Drought and the ongoing pandemic could make cattle markets bumpy over the next few weeks, but economists say the underlying fundamentals remain strong.
In recent weeks, Reuters reported that rising Omicron infections among U.S. workers and inspectors slowed meat processing, citing meat company executives and union officials.
Another bit of evidence comes from the fact that slaughter weights have been ticking back up, according to Oklahoma State University livestock marketing specialist Derrell Peel.
A compounding concern is the widespread and worsening drought, which could change the flow of feeder calves coming to market.
“Things have been really dry in the tri-state area, and I think there will be more cattle coming off of wheat pasture earlier than normal just because we’re running out of forage,” said Brady Sidwell, owner of Sidwell Strategies, a commodity brokerage firm in Enid, Oklahoma.
“With cattle coming off wheat earlier, and the feedyards not being able to move them as fast, when that starts to back up, prices can fall,” he added. “I’m still bullish on the feeder market overall, but when we have a lot of cattle moving all at one time, and then we have some of these other issues, that can still affect the near-term.”
A recent Supreme Court decision prohibiting a federal vaccine mandate for large employers could help alleviate some of the concern, he said.
“If that requirement had been upheld, that would have been a major disruption, but I think it was a bit of a crisis avoided,” he said.
Peel said he sees no strong evidence to indicate a significant slowdown has happened yet, but the issue bears watching.
While getting meat to market remains a concern for producers, there’s nothing to indicate a lack of demand at retail, either domestically or overseas, according to economists.
In a recent written report, Colorado State University’s Stephen Koontz noted that wholesale-to-retail margins on both beef and pork are substantial. The farm-to-wholesale margins have also been good, following the recovery of meat supply chain functioning. Continuing tightening of supply could translate into the potential for substantially strong farm level prices, he said, although that’s not guaranteed.
“Boxed beef has picked up after holiday featuring,” Peel said. “We’ve seen an almost $5 increase on choice boxed beef, so that shows the underlying strength of demand.”
Domestic demand is running 25 percent higher than a year ago, he said.
“The trade situation continues to be supportive in conjunction with strong domestic demand,” he added.

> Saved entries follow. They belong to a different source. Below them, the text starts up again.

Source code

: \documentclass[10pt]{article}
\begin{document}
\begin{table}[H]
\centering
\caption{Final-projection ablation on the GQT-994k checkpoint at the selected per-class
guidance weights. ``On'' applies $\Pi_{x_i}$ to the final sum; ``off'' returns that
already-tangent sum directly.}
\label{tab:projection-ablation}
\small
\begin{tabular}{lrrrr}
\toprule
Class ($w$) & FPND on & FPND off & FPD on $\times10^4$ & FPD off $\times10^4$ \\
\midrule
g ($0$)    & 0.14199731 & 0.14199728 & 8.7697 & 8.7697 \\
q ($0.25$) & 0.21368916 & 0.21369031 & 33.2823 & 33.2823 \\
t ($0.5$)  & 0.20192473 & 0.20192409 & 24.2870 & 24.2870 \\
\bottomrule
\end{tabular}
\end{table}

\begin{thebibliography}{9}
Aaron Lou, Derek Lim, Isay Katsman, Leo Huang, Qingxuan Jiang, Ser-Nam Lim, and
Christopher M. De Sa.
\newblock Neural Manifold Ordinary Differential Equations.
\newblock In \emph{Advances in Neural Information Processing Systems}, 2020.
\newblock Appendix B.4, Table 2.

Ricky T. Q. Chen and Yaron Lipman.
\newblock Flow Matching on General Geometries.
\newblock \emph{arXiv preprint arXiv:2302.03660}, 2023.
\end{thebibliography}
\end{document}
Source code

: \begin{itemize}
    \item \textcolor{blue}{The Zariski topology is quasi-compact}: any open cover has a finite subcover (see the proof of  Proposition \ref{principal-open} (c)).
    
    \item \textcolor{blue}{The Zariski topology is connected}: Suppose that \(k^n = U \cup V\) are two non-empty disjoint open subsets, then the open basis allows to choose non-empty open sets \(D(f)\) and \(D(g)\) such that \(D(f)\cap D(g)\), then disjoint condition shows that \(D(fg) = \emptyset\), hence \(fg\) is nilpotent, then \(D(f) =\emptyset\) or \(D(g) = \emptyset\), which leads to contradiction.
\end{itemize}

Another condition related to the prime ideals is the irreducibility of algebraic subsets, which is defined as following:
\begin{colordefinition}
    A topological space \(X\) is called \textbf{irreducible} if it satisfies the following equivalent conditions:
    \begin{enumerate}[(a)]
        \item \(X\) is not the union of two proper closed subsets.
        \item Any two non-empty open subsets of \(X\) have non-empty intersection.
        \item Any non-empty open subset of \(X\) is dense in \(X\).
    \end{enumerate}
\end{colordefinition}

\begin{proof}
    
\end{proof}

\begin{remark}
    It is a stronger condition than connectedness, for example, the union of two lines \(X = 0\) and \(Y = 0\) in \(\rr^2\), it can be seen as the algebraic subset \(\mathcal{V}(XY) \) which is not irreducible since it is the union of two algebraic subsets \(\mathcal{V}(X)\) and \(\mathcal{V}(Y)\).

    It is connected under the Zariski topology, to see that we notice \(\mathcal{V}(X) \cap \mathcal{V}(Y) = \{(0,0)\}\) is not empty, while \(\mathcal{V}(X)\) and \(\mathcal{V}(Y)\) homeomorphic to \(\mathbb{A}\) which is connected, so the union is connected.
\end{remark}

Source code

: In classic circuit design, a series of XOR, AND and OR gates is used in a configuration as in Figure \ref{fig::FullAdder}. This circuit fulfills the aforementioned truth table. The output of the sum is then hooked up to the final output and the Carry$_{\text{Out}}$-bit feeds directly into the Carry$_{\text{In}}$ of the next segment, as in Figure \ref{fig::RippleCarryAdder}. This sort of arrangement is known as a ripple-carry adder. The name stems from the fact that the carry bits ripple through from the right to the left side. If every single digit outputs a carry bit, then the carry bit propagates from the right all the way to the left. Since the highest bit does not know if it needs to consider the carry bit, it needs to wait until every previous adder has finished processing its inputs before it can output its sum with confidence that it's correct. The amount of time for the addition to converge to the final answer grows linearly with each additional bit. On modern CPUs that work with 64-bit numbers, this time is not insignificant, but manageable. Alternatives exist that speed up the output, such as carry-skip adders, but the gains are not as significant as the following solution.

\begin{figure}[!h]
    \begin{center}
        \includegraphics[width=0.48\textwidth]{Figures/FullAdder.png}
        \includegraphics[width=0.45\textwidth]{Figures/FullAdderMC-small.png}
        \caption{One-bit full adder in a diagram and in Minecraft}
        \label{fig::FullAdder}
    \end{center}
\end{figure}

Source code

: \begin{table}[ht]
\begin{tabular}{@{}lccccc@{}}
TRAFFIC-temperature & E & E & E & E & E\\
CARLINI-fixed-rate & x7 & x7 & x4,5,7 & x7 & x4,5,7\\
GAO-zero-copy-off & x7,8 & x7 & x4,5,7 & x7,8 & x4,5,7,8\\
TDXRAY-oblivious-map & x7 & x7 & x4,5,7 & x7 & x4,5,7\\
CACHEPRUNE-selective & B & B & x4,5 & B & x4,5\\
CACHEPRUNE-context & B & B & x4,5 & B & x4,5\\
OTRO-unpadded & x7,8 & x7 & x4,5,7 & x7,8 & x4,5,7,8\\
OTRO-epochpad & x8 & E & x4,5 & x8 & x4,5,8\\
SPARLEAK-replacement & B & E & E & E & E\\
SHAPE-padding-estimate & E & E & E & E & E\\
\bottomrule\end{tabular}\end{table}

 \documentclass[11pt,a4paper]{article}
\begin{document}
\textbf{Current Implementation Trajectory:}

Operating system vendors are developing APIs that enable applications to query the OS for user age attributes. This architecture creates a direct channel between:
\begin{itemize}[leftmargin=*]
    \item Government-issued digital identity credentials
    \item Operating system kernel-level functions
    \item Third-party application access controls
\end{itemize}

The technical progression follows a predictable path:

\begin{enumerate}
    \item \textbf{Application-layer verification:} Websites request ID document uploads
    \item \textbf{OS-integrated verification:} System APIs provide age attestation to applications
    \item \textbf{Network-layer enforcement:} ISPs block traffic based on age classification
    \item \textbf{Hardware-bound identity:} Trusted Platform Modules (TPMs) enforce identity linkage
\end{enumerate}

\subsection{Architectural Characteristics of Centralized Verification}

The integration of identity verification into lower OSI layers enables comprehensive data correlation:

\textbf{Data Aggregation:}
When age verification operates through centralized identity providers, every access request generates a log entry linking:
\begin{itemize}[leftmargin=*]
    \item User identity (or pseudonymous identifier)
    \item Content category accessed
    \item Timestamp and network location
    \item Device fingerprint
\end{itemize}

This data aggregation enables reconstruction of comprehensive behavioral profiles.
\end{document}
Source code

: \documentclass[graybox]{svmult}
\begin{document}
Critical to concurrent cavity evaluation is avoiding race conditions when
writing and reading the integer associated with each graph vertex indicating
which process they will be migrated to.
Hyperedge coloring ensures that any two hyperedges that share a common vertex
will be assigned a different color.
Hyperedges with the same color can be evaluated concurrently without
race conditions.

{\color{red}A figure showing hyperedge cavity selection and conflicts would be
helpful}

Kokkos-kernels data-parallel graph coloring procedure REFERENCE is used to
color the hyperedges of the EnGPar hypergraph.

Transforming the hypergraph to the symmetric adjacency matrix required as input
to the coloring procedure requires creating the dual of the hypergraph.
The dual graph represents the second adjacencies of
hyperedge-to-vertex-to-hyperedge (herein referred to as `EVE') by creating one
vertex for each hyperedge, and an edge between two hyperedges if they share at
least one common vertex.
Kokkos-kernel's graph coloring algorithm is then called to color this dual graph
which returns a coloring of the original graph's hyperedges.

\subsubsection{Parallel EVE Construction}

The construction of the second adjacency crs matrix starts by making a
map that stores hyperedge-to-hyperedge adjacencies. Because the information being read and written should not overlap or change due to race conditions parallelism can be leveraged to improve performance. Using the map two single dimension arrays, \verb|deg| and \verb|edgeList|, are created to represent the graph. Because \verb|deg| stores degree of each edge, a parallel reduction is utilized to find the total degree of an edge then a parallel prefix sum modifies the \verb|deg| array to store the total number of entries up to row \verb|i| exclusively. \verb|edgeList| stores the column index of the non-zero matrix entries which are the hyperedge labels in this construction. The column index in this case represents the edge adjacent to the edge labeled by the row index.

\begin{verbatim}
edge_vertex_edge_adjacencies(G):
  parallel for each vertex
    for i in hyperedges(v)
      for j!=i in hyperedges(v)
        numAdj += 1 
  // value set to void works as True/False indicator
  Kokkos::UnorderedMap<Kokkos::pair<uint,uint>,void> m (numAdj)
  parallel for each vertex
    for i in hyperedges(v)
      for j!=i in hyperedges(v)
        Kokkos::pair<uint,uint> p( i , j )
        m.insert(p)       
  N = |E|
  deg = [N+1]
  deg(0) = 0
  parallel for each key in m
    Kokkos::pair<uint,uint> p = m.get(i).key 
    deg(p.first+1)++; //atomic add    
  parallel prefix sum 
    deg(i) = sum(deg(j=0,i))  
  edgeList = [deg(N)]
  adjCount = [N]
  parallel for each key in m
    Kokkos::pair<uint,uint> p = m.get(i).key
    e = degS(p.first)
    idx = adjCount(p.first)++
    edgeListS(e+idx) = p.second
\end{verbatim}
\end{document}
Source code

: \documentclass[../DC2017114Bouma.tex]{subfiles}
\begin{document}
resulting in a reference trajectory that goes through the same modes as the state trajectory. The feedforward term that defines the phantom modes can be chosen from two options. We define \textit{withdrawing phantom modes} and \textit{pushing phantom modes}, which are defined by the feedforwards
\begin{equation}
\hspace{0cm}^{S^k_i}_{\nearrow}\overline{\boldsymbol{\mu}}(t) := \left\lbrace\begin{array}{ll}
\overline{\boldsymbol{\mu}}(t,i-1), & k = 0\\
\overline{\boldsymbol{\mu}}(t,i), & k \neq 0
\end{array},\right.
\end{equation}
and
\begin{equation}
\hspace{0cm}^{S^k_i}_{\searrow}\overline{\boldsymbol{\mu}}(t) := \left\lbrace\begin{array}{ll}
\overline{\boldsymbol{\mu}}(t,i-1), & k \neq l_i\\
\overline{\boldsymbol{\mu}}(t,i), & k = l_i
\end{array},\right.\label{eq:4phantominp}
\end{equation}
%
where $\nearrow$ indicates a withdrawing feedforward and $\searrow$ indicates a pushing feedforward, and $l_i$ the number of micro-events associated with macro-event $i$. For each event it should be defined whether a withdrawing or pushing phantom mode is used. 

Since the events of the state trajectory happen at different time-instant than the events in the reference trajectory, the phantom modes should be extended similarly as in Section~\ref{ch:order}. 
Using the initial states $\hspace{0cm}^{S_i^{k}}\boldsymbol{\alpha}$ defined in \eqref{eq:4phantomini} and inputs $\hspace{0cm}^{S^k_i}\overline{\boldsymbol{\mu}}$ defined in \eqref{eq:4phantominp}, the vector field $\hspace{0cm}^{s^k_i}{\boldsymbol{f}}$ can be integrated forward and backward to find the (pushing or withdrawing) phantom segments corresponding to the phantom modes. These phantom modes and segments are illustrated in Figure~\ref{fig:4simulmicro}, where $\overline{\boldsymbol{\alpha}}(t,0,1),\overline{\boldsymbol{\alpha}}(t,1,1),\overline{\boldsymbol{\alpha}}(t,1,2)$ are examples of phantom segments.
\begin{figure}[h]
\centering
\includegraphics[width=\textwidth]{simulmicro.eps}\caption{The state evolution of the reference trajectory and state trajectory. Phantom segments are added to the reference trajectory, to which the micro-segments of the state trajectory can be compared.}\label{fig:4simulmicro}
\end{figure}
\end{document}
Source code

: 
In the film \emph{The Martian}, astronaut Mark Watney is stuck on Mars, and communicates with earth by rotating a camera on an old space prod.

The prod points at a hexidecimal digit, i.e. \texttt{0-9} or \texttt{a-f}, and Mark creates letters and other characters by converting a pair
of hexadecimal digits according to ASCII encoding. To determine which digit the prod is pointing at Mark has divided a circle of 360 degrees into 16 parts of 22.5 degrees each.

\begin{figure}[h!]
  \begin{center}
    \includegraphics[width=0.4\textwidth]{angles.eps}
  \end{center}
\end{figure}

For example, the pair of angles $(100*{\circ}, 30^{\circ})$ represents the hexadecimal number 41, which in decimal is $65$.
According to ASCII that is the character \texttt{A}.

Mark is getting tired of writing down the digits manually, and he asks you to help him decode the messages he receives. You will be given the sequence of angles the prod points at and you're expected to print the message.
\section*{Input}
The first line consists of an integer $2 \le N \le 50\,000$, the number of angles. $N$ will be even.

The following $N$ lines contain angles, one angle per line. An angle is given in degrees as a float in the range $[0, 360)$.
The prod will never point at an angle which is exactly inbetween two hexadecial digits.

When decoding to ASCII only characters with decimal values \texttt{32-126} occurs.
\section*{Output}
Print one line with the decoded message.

In November, beef exports were setting a record pace, running 18 percent above a year ago.
Meanwhile, live cattle imports from Canada and Mexico have gone down, he noted.
When meat exports to those two countries are taken into consideration, the resulting net imports fell 32 percent last year, he said.
With national cow numbers expected to decline by as much as two percent this year, feeder calf supplies will get tighter and markets should continue to improve, he said.
The Biden Administration’s recent proposals aimed up shoring up small and mid-sized processors could also have some positive impact down the road.
Sidwell and Peel both believe additional processing capacity could be beneficial for certain markets and producers, although it will take time to come online.
Sidwell currently has some of his own cattle custom processed to sell as branded beef.
“It’s an alternative way to market and not wait on Congress to try to make these markets fairer,” he said.